Paris (ANTARA News) - Prancis, penengah aktif dalam sengketa Israel-Palestina, pada Rabu (29/10) mengutuk rencana Israel untuk memperluas permukiman Yahudi di Jerusalem Timur dan mendesak dilanjutkannya pembicaraan perdamaian.

"Prancis mengutuk keputusan Pemerintah Israel untuk memulai perencanaan lebih dari seribu rumah baru buat pemukim Yahudi di Jerusalem Timur, kata Juru Bicara Kementerian Luar Negeri di Paris Romain Nadal, sebagaimana dikutip Xinhua.

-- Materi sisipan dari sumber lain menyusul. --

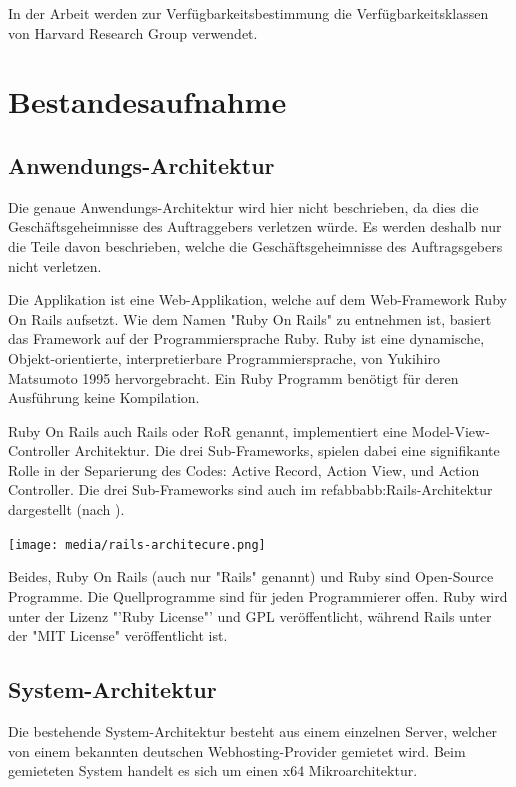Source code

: In der Arbeit werden zur Verfügbarkeitsbestimmung die Verfügbarkeitsklassen von Harvard Research Group verwendet.


\section{Bestandesaufnahme}
\subsection{Anwendungs-Architektur}
Die genaue Anwendungs-Architektur wird hier nicht beschrieben, da dies die Geschäftsgeheimnisse des Auftraggebers verletzen würde. Es werden deshalb nur die Teile davon beschrieben, welche die Geschäftsgeheimnisse des Auftragsgebers nicht verletzen.

Die Applikation ist eine Web-Applikation, welche auf dem Web-Framework Ruby On Rails aufsetzt.
Wie dem Namen "Ruby On Rails" zu entnehmen ist, basiert das Framework auf der Programmiersprache Ruby. Ruby ist eine dynamische, Objekt-orientierte, interpretierbare Programmiersprache, von Yukihiro Matsumoto 1995 hervorgebracht. Ein Ruby Programm benötigt für deren Ausführung keine Kompilation.

Ruby On Rails auch Rails oder RoR genannt, implementiert eine Model-View-Controller Architektur. Die drei Sub-Frameworks, spielen dabei eine signifikante Rolle in der Separierung des Codes: Active Record, Action View, und Action Controller. Die drei Sub-Frameworks sind auch im refabb{abb:Rails-Architektur} dargestellt (nach \cite{Bachle2007}).

\begin{center}
\texttt{[image: media/rails-architecure.png]}
\end{center}

Beides, Ruby On Rails (auch nur "Rails" genannt) und Ruby sind Open-Source Programme. Die Quellprogramme sind für jeden Programmierer offen. Ruby wird unter der Lizenz "'Ruby License"' und GPL veröffentlicht, während Rails unter der "MIT License" veröffentlicht ist.

\subsection{System-Architektur}\label{System-Architektur}
Die bestehende System-Architektur besteht aus einem einzelnen Server, welcher von einem bekannten deutschen Webhosting-Provider gemietet wird. Beim gemieteten System handelt es sich um einen x64 Mikroarchitektur.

Ia kembali menyatakan bahwa rencana Tel Aviv untuk membangun permukiman baru tidak sah berdasarkan hukum internasional.

Nadal menyatakan tindakan Israel untuk membangun rumah lagi merupakan provokasi bagi ketegangan yang sudah tinggi di Jerusalem", dan akan menghambat upaya untuk melanjutkan perundingan perdamaian --yang bertujuan mengakhiri kebuntuan di Timur Tengah.

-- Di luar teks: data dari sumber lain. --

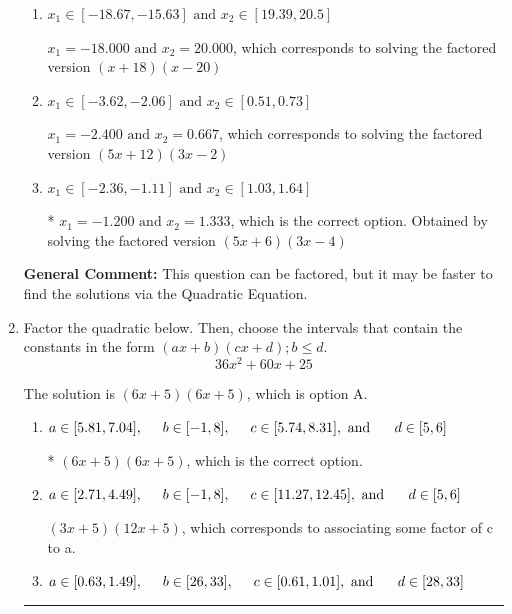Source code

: \documentclass{extbook}[14pt]
\newcommand{\litem}[1]{\item #1

\rule{\textwidth}{0.4pt}}
\begin{document}
\begin{enumerate}
{\begin{enumerate}[label=\Alph*.]
$x_1 = -6.000 \text{ and } x_2 = 0.267$, which corresponds to solving the factored version $(x + 6)(15x -4)$
\item \( x_1 \in [-18.67, -15.63] \text{ and } x_2 \in [19.39, 20.5] \)

$x_1 = -18.000 \text{ and } x_2 = 20.000$, which corresponds to solving the factored version $(x + 18)(x -20)$
\item \( x_1 \in [-3.62, -2.06] \text{ and } x_2 \in [0.51, 0.73] \)

$x_1 = -2.400 \text{ and } x_2 = 0.667$, which corresponds to solving the factored version $(5x + 12)(3x -2)$
\item \( x_1 \in [-2.36, -1.11] \text{ and } x_2 \in [1.03, 1.64] \)

* $x_1 = -1.200 \text{ and } x_2 = 1.333$, which is the correct option. Obtained by solving the factored version $(5x + 6)(3x -4)$
\end{enumerate}

\textbf{General Comment:} This question can be factored, but it may be faster to find the solutions via the Quadratic Equation.
}
\litem{
Factor the quadratic below. Then, choose the intervals that contain the constants in the form $(ax+b)(cx+d); b \leq d.$
\[ 36x^{2} +60 x + 25 \]

The solution is \( (6x + 5)(6x + 5) \), which is option A.\begin{enumerate}[label=\Alph*.]
\item \( a \in [5.81, 7.04], \hspace*{5mm} b \in [-1, 8], \hspace*{5mm} c \in [5.74, 8.31], \text{ and } \hspace*{5mm} d \in [5, 6] \)

* $(6x + 5)(6x + 5)$, which is the correct option.
\item \( a \in [2.71, 4.49], \hspace*{5mm} b \in [-1, 8], \hspace*{5mm} c \in [11.27, 12.45], \text{ and } \hspace*{5mm} d \in [5, 6] \)

 $(3x + 5)(12x + 5)$, which corresponds to associating some factor of c to a.
\item \( a \in [0.63, 1.49], \hspace*{5mm} b \in [26, 33], \hspace*{5mm} c \in [0.61, 1.01], \text{ and } \hspace*{5mm} d \in [28, 33] \)


\end{enumerate}}
\end{enumerate}
\end{document}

"Sekarang lebih mendesak dibandingkan sebelumnya untuk membuat kemajuan serius mengenai proses perdamaian," kata pejabat Prancis tersebut.

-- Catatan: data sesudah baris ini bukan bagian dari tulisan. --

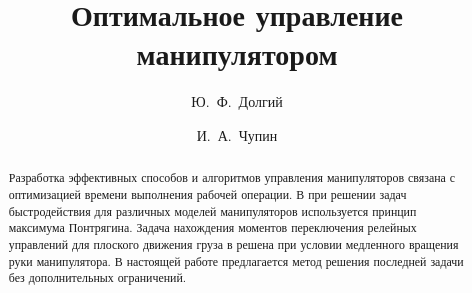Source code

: 

\usepackage[russian]{nla}

%
%


%




%
\fi

\title{Оптимальное управление манипулятором}
\author{Ю.~Ф.~Долгий  
  \and  %
  И.~А.~Чупин 
} %


\maketitle

\begin{abstract}
Разработка эффективных способов и алгоритмов управления манипуляторов связана с оптимизацией времени выполнения рабочей операции. В \cite{Chernousko} при решении задач быстродействия для различных моделей манипуляторов используется принцип максимума Понтрягина. Задача нахождения моментов переключения релейных управлений для плоского движения груза в \cite{Akulenko} решена при условии медленного вращения руки манипулятора. В настоящей работе предлагается метод решения последней задачи без дополнительных ограничений.

\end{abstract}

Awal pekan ini, Israel mengumumkan rencana baru untuk membangun 1.000 rumah baru buat pemukim Yahudi di Jerusalem Timur, yang dikatakan oleh orang Palestina menjadi penghalang utama untuk mendirikan negara merdeka yang mereka upayakan di Tepi Barat Sungai Jordan dan Jalur Gaza.